Posted August 22, 2011
For years, everything and everyone seems to conspire to keep us from exploring what we really want to do. There are a thousand ways to numb ourselves to the urges that would shake things up. Family members' needs sap our energy; financial circumstances fence us in. Sitting down at the computer "just to finish up" a project from work easily turns into yet another evening or weekend lost to the job. Movies, television shows, and wandering through cyberspace can fill our non-work time, until we are enveloped by passivity. "Next year," we pledge to ourselves, only to let a few more years go by.
The shock of realizing we have gotten older often turns someday into now. We suddenly locate ourselves further on the trajectory between birth and death, and a bolder spirit overtakes us. Whether a milestone in the lives of our children, a friend's heart attack, or the death of a parent who had seemed invincible, something spurs us to recognize that our former purpose does not suffice and we cannot wait any longer to follow our heart's desire.
Many of us stifled at least some of our dreams earlier in life. In the first quadrant of adulthood, we may have succumbed to the positive verdict of success in a certain field, even though it wasn't the one we really wanted to pursue. Then, during the tumult of midlife, we may have gone on following a path that came easily to us or was simply necessary for earning a living. Our fullest enthusiasm, located in another direction entirely, may await us in later life when we are ready to explore all that has lain dormant.
In fourth grade I longed to play the cello, but I chose viola because I could hide it under my coat on the way to school. Relentless ridicule was visited upon those in orchestra, and I knew I could not bear it. Year after year, I sat in rehearsals and envied the cellists beside me as we prepared for school concerts. Finally, I abandoned viola in the miasma of entering ninth grade.

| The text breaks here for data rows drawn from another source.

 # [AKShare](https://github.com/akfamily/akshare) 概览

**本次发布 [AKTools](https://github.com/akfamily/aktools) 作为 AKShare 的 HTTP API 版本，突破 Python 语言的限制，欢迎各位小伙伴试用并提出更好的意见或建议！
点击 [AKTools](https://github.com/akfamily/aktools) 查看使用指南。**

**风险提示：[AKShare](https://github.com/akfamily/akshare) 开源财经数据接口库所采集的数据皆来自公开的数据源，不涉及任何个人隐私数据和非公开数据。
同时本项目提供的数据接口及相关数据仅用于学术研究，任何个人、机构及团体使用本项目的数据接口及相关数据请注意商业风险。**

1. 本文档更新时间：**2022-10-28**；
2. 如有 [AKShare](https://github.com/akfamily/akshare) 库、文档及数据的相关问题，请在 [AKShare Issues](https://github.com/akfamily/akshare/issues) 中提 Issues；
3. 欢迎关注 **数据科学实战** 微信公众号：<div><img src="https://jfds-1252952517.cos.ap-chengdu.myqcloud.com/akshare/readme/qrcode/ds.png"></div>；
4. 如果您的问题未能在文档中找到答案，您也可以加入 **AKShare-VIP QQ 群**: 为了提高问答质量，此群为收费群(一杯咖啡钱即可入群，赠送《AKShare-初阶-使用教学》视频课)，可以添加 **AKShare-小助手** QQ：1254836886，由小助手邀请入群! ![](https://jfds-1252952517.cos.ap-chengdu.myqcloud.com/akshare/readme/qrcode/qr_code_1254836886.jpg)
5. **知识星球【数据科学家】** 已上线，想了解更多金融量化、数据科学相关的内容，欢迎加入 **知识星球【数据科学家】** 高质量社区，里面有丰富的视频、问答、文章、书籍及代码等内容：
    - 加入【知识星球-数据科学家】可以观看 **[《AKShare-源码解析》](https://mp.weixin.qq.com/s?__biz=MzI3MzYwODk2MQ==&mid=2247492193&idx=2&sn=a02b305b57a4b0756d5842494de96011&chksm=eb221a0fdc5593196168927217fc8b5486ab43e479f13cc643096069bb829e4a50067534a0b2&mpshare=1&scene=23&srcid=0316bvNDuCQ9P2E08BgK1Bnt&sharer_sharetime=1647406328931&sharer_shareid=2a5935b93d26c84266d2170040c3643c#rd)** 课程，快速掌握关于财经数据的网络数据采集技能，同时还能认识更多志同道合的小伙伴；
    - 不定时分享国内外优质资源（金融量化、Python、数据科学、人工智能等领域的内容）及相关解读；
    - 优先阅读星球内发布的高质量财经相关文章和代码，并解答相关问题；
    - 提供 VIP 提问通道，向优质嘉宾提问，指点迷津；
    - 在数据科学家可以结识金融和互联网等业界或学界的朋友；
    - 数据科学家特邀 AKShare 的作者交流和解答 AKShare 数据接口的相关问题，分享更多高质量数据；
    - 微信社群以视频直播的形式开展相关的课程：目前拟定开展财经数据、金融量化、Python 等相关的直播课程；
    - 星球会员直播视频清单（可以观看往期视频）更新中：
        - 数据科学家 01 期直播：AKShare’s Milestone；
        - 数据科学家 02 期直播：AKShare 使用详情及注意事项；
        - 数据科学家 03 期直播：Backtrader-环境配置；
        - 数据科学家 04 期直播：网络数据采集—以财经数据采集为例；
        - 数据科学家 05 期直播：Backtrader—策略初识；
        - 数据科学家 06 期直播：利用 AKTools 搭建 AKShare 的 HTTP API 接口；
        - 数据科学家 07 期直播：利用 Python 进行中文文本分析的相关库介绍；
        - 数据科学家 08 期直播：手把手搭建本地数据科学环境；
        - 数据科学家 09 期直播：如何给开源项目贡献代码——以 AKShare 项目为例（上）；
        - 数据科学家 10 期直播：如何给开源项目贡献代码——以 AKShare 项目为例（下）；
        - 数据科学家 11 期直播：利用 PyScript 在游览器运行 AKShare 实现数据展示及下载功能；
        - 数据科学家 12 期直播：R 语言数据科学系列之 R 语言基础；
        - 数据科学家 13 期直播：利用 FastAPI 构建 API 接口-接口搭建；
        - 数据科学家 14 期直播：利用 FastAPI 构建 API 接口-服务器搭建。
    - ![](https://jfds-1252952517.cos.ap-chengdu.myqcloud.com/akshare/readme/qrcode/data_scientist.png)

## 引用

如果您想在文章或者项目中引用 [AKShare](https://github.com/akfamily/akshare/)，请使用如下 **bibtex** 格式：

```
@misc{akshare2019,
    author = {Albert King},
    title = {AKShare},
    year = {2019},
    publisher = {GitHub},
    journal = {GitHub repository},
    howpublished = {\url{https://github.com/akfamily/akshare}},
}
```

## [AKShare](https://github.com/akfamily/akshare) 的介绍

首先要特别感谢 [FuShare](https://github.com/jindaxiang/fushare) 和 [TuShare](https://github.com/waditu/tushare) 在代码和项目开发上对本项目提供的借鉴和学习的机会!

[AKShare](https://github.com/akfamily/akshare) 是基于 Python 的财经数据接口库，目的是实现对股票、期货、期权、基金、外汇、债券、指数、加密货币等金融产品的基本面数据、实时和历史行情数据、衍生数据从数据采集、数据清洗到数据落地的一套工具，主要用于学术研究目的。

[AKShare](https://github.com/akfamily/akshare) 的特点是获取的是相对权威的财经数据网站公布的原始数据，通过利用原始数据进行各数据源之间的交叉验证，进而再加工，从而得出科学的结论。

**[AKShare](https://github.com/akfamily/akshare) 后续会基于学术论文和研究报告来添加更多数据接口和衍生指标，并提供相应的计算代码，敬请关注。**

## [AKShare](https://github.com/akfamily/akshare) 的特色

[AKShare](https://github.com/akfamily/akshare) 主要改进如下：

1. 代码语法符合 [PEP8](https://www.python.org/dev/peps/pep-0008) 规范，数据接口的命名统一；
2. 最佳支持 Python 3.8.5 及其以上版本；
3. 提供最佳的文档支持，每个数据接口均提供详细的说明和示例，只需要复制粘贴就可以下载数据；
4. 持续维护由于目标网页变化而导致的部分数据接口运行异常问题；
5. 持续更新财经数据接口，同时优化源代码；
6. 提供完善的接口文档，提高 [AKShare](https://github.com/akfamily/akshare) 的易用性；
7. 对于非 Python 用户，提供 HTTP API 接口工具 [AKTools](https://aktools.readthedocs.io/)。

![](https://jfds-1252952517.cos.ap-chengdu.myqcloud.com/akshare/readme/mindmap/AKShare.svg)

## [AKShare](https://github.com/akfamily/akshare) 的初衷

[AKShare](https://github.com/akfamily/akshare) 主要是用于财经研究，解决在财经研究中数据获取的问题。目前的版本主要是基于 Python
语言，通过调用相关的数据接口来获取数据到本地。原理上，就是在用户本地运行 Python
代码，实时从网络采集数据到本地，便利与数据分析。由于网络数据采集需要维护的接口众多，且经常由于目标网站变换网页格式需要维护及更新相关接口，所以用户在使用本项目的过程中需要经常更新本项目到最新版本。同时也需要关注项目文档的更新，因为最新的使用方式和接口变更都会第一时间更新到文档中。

Just before my fifty-first birthday, I went out one day and bought a cello. Then I found a teacher willing to endure a stubborn adult, and now I have attained a decent vibrato and can play one of the slow movements of a Bach cello suite reasonably well. I refuse to practice; I only play for pleasure. I might work on a tough section here and there, trying to improve, but generally I ask myself only to feel the instrument against my chest and to let the resonance of the sound move through me.
Making time to play amidst all my commitments, over and over again, proclaims the sweetness of satisfying a long-held desire. I have faced down my former cowardice and given myself a lingering victory. Each time I pick up the instrument, I see a broad vista of possibilities opening before me.